Robert Lefèvre made his first drawings on the papers of a procureur to whom his father had apprenticed him. With his parents' consent, he abandoned this apprenticeship and walked from Caen to Paris to become a student of Jean-Baptiste Regnault (in whose studio he met and became friends with Charles Paul Landon). At the 1791 Paris Salon he exhibited his Dame en velours noir, the point of departure for his reputation. His portraits of Napoleon, Joséphine, Madame Laetitia, Guérin, Carle Vernet (a portrait which is now at the Louvre) and pope Pius VII made him a fashionable portrait artist and one of the main portraitists of the imperial personalities, a reputation sealed by his portrait of Napoleon's new wife Marie Louise.

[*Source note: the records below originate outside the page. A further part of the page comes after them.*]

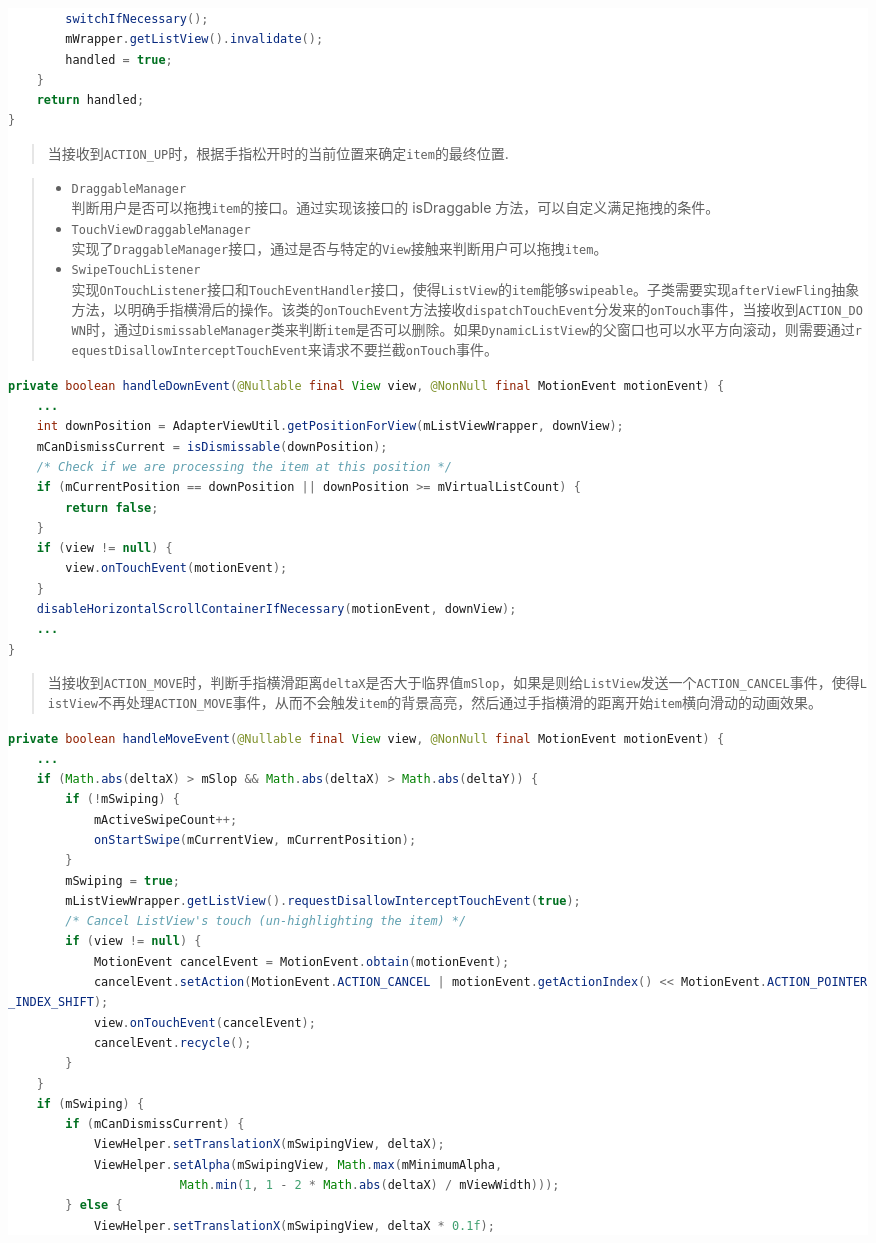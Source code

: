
 ```java
        switchIfNecessary();
        mWrapper.getListView().invalidate();
        handled = true;
    }
    return handled;
}
```
> 当接收到`ACTION_UP`时，根据手指松开时的当前位置来确定`item`的最终位置.

>* `DraggableManager`  
判断用户是否可以拖拽`item`的接口。通过实现该接口的 isDraggable 方法，可以自定义满足拖拽的条件。
>* `TouchViewDraggableManager`  
实现了`DraggableManager`接口，通过是否与特定的`View`接触来判断用户可以拖拽`item`。
>* `SwipeTouchListener`  
实现`OnTouchListener`接口和`TouchEventHandler`接口，使得`ListView`的`item`能够`swipeable`。子类需要实现`afterViewFling`抽象方法，以明确手指横滑后的操作。该类的`onTouchEvent`方法接收`dispatchTouchEvent`分发来的`onTouch`事件，当接收到`ACTION_DOWN`时，通过`DismissableManager`类来判断`item`是否可以删除。如果`DynamicListView`的父窗口也可以水平方向滚动，则需要通过`requestDisallowInterceptTouchEvent`来请求不要拦截`onTouch`事件。
```java
private boolean handleDownEvent(@Nullable final View view, @NonNull final MotionEvent motionEvent) {
    ...
    int downPosition = AdapterViewUtil.getPositionForView(mListViewWrapper, downView);
    mCanDismissCurrent = isDismissable(downPosition);
    /* Check if we are processing the item at this position */
    if (mCurrentPosition == downPosition || downPosition >= mVirtualListCount) {
        return false;
    }
    if (view != null) {
        view.onTouchEvent(motionEvent);
    }
    disableHorizontalScrollContainerIfNecessary(motionEvent, downView);
    ...
}
```
> 当接收到`ACTION_MOVE`时，判断手指横滑距离`deltaX`是否大于临界值`mSlop`，如果是则给`ListView`发送一个`ACTION_CANCEL`事件，使得`ListView`不再处理`ACTION_MOVE`事件，从而不会触发`item`的背景高亮，然后通过手指横滑的距离开始`item`横向滑动的动画效果。
```java
private boolean handleMoveEvent(@Nullable final View view, @NonNull final MotionEvent motionEvent) {
    ... 
    if (Math.abs(deltaX) > mSlop && Math.abs(deltaX) > Math.abs(deltaY)) {
        if (!mSwiping) {
            mActiveSwipeCount++;
            onStartSwipe(mCurrentView, mCurrentPosition);
        }
        mSwiping = true;
        mListViewWrapper.getListView().requestDisallowInterceptTouchEvent(true);
        /* Cancel ListView's touch (un-highlighting the item) */
        if (view != null) {
            MotionEvent cancelEvent = MotionEvent.obtain(motionEvent);
            cancelEvent.setAction(MotionEvent.ACTION_CANCEL | motionEvent.getActionIndex() << MotionEvent.ACTION_POINTER_INDEX_SHIFT);
            view.onTouchEvent(cancelEvent);
            cancelEvent.recycle();
        }
    }
    if (mSwiping) {
        if (mCanDismissCurrent) {
            ViewHelper.setTranslationX(mSwipingView, deltaX);
            ViewHelper.setAlpha(mSwipingView, Math.max(mMinimumAlpha,
                        Math.min(1, 1 - 2 * Math.abs(deltaX) / mViewWidth)));
        } else {
            ViewHelper.setTranslationX(mSwipingView, deltaX * 0.1f);
```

On the Bourbon Restoration Robert Lefèvre painted a portrait of Louis XVIII for the Chambre des Pairs and received the cross of the Légion d'honneur and the title of First Painter to the King, losing the latter on the July Revolution. He painted a large number of portraits and history paintings. The main example of his portraits are those of Malherbe (Bibliothèque publique de Caen), Charles X, the duchesse d’Angoulême, the duchesse de Berry, Charles-Pierre-François Augereau duc de Castiglione (Musée de Versailles), and of Dominique Vivant-Denon. Two of his mythological paintings - Love sharpening his arrows and Love disarmed by Venus (t. 1,84 sur 1,30 ), were engraved by Desnoyers - the latter is reproduced in le Nu Ancien et Moderne. His most notable history paintings are his Phocion getting ready to drink hemlock, Roger delivering Angélique, Héloïse and Abelard and a Crucifixion for the Mont Valérien. His last painting was The Apotheosis of Saint Louis for the Cathedral of La Rochelle.